Monitoring Employees' Off-Duty Conduct
Should you keep track of what your employees do when they're not on the job?
Today, employers have the technological means, and occasionally the inclination, to find out what workers are doing on their own time. However, your right to monitor your employees' conduct off the job -- and make decisions based on that conduct -- is limited. If your investigation or questions invade an employee's right to privacy, you might end up in court.
Privacy Law
Employees of government and public entities have a constitutional right to privacy that protects them from most employer monitoring of, or even inquiring about, their off-the-job conduct. For public employers, then, monitoring is largely off-limits.
In the private sector, a number of laws prohibit employers from intruding into their employees' lives outside of work. Some state constitutions specifically provide for a right to privacy, which prevents private employers from looking into their employees' off-duty activity. Some states, including California, have laws prohibiting employers from taking any job-related action against a worker based on that worker's lawful conduct off the job.
 | What does invasion of privacy mean? |  | Even in those states that don't provide private workers with a constitutional or statutory right to privacy, it is generally illegal for an employer to intrude unreasonably into the "seclusion" of an employee.
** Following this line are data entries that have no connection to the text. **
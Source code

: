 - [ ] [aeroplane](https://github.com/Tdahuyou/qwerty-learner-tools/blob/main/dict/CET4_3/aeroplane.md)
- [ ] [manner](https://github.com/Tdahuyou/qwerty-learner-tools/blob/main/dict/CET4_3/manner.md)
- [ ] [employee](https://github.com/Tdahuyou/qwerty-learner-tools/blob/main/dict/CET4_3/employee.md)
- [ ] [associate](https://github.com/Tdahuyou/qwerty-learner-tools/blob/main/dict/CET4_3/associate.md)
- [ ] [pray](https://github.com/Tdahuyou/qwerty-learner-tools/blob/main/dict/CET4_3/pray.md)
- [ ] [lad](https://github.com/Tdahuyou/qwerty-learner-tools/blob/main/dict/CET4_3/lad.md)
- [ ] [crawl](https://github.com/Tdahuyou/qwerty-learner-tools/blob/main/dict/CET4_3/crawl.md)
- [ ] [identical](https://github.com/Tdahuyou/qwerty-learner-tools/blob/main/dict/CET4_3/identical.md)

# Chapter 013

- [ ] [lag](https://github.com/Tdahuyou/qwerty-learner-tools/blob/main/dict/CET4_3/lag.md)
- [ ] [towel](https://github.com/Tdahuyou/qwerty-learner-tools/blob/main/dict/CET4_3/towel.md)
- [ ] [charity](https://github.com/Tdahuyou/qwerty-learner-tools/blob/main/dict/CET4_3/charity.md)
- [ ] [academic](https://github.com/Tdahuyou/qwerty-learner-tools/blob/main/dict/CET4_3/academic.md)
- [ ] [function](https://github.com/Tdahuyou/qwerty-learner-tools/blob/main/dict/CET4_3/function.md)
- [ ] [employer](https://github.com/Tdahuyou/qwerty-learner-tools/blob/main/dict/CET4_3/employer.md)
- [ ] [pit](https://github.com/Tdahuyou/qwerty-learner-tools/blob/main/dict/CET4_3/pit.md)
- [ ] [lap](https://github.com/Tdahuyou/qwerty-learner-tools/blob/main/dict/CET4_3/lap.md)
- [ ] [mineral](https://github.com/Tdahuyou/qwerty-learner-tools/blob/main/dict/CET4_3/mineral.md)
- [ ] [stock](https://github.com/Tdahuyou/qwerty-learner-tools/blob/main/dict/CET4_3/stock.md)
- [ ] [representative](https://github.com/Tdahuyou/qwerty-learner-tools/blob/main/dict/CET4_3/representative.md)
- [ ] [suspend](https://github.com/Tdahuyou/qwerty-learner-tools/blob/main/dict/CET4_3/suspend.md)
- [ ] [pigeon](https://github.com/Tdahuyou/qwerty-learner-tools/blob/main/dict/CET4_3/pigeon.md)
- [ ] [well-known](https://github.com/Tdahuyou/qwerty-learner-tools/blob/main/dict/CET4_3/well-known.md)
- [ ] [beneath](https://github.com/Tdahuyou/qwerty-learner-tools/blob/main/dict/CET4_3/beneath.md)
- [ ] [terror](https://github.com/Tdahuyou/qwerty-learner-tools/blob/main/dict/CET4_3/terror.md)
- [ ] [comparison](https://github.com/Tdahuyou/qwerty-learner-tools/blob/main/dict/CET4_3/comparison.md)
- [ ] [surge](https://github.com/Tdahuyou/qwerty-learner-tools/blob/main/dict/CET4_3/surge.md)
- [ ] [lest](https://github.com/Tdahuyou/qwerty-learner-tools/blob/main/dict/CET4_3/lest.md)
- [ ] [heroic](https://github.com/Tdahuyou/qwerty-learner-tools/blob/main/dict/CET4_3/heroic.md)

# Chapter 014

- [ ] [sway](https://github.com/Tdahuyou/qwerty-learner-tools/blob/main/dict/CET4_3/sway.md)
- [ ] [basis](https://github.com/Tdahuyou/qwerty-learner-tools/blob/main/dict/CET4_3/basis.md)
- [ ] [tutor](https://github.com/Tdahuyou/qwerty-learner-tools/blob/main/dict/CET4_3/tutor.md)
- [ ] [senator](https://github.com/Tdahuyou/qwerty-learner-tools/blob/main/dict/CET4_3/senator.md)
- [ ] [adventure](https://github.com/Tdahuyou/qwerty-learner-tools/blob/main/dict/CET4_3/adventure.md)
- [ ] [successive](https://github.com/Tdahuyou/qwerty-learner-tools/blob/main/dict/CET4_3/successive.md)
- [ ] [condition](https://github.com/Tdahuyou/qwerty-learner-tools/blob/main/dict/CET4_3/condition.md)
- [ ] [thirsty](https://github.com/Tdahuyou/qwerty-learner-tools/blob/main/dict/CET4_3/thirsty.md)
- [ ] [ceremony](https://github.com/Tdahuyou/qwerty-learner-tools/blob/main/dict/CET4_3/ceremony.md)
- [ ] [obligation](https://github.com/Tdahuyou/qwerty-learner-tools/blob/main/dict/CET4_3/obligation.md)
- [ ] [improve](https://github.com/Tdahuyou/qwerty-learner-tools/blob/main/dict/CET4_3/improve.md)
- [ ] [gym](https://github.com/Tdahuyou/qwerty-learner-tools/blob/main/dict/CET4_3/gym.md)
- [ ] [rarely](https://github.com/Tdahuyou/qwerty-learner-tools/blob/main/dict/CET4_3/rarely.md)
This means that physical areas in which an employee has a reasonable expectation of privacy are off-limits to employers, unless there is a very good reason to intrude. And an employer is never allowed to physically enter an employee's home without consent (even when searching for allegedly stolen property belonging to the employer).
The same balancing approach often applies to private information. Generally speaking, an employer may not inquire about or otherwise obtain facts about employees' private lives. For example, an employer may not ask an employee about her sex life with her husband.